In the entries below, find the line with "## Install nodeenv" and the line with "Create a place for". Return those two lines and all lines between them, exactly.
++++
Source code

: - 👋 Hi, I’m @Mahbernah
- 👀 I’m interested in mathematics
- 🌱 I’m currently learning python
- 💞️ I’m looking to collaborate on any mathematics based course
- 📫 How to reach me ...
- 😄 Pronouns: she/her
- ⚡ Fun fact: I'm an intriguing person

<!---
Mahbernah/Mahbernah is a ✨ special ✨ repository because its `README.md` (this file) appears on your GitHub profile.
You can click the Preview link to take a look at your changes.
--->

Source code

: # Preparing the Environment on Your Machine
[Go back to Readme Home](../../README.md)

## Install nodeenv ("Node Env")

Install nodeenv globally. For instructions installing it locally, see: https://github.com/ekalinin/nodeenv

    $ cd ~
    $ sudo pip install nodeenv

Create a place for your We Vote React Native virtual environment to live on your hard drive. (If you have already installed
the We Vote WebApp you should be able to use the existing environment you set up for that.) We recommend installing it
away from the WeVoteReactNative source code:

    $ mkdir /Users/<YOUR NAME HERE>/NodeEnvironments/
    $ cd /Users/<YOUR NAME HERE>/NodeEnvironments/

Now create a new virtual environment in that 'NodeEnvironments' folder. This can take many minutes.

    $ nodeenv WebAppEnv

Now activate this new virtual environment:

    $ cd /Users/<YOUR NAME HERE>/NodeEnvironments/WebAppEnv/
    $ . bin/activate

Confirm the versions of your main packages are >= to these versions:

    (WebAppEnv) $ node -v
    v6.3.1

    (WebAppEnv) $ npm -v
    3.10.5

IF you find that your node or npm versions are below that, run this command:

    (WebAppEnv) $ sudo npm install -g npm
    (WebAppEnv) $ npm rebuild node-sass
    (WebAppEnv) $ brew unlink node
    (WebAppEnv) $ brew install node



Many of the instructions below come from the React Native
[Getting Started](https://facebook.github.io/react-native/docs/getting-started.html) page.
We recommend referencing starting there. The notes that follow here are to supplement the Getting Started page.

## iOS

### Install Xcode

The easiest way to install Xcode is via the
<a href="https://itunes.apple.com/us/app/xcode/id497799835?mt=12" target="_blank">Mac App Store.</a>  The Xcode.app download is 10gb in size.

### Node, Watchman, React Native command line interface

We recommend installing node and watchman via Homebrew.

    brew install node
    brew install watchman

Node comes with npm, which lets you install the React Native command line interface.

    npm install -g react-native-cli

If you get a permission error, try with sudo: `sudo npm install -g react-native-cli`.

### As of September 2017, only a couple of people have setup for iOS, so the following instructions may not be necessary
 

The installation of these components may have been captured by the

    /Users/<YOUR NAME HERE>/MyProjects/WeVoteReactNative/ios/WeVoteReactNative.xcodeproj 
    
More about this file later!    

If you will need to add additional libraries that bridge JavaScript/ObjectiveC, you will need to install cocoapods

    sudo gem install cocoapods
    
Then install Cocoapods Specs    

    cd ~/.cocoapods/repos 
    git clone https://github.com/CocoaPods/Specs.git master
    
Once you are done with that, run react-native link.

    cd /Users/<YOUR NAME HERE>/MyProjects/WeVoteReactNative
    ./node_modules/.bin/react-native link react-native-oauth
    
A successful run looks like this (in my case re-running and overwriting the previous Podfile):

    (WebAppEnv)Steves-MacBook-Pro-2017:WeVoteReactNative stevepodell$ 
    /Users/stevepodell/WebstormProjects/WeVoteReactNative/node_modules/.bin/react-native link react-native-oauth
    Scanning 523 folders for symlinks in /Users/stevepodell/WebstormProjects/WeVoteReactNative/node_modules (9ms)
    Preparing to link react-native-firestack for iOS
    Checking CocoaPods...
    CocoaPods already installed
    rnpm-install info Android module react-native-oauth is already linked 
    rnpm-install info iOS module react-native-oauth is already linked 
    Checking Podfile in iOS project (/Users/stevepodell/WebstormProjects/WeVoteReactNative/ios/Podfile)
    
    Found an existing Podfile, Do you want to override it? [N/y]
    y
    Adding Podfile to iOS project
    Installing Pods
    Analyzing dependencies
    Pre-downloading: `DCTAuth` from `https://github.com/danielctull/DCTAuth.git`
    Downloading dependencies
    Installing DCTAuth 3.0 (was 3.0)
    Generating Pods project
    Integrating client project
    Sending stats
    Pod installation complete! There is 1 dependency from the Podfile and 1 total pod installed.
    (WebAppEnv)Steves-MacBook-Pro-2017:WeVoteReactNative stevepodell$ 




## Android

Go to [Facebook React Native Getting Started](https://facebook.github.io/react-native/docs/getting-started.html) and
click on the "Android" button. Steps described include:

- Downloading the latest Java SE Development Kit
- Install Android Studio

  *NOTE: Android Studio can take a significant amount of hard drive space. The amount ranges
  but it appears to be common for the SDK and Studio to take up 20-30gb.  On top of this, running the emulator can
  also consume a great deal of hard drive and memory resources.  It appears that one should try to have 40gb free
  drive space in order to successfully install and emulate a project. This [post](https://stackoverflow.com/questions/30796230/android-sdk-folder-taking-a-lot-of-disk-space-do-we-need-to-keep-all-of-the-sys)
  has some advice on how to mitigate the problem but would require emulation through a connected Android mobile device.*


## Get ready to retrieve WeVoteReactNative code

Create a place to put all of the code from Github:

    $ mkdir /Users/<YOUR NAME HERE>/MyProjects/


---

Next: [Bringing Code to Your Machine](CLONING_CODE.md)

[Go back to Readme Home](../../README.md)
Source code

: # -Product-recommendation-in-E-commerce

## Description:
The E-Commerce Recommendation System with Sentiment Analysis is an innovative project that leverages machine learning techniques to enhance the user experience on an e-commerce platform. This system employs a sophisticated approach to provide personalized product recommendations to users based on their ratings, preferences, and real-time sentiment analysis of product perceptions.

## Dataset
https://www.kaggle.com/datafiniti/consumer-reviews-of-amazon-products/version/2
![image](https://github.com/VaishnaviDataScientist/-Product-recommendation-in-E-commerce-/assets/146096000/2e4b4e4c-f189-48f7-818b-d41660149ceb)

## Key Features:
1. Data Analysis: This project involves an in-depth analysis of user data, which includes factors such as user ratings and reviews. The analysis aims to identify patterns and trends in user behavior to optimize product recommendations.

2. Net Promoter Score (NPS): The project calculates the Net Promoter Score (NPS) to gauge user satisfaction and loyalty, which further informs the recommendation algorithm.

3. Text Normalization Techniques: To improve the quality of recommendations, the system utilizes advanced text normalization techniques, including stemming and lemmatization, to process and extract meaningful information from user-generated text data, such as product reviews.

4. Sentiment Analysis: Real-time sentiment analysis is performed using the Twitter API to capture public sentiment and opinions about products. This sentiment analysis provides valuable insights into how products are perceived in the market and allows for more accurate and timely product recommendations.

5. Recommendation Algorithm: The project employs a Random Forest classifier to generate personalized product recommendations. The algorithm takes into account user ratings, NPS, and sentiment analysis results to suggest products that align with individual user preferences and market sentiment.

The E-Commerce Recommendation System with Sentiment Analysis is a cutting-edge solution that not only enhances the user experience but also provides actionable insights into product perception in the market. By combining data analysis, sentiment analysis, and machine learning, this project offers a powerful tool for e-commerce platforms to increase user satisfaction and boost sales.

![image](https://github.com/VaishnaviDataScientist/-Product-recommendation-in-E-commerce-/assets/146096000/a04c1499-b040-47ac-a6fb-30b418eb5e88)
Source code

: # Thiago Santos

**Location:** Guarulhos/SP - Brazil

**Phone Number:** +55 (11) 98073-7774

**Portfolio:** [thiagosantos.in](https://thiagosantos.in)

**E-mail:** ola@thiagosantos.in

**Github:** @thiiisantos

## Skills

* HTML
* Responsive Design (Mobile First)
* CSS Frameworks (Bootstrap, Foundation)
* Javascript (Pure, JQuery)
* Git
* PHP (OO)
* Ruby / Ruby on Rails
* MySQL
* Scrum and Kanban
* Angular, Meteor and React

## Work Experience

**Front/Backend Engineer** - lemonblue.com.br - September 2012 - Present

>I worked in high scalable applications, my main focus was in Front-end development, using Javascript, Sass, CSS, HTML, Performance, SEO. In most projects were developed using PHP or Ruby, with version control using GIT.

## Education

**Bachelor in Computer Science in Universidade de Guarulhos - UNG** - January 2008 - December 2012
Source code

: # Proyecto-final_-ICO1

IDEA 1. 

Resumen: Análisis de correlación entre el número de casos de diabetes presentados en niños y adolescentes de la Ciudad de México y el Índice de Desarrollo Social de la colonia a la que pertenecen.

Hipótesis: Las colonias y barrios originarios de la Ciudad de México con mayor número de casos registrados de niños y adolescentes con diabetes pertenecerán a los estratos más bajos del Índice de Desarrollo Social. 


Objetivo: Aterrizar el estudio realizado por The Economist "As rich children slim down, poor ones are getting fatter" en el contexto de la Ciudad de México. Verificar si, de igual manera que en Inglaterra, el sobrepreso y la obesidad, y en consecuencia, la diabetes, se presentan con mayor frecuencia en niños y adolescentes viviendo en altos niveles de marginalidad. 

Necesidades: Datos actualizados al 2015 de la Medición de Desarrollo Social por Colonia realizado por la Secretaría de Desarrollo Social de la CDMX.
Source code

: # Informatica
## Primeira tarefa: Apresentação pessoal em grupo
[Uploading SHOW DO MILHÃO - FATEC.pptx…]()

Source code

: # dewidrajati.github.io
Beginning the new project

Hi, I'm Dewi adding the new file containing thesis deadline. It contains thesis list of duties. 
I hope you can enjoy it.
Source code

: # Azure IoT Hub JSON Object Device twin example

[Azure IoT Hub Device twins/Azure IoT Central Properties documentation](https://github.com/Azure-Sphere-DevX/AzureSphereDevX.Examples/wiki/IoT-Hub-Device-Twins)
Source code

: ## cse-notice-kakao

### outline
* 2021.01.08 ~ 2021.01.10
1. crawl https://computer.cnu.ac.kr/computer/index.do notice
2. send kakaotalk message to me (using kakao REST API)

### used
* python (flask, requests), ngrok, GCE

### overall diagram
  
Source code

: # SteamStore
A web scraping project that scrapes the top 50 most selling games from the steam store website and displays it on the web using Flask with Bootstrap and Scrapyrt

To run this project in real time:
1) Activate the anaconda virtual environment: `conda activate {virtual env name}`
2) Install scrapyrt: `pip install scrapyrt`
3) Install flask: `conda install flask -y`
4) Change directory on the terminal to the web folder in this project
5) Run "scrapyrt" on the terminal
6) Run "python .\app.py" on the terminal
++++
TASK RESULT —
## Install nodeenv ("Node Env")

Install nodeenv globally. For instructions installing it locally, see: https://github.com/ekalinin/nodeenv

    $ cd ~
    $ sudo pip install nodeenv

Create a place for your We Vote React Native virtual environment to live on your hard drive. (If you have already installed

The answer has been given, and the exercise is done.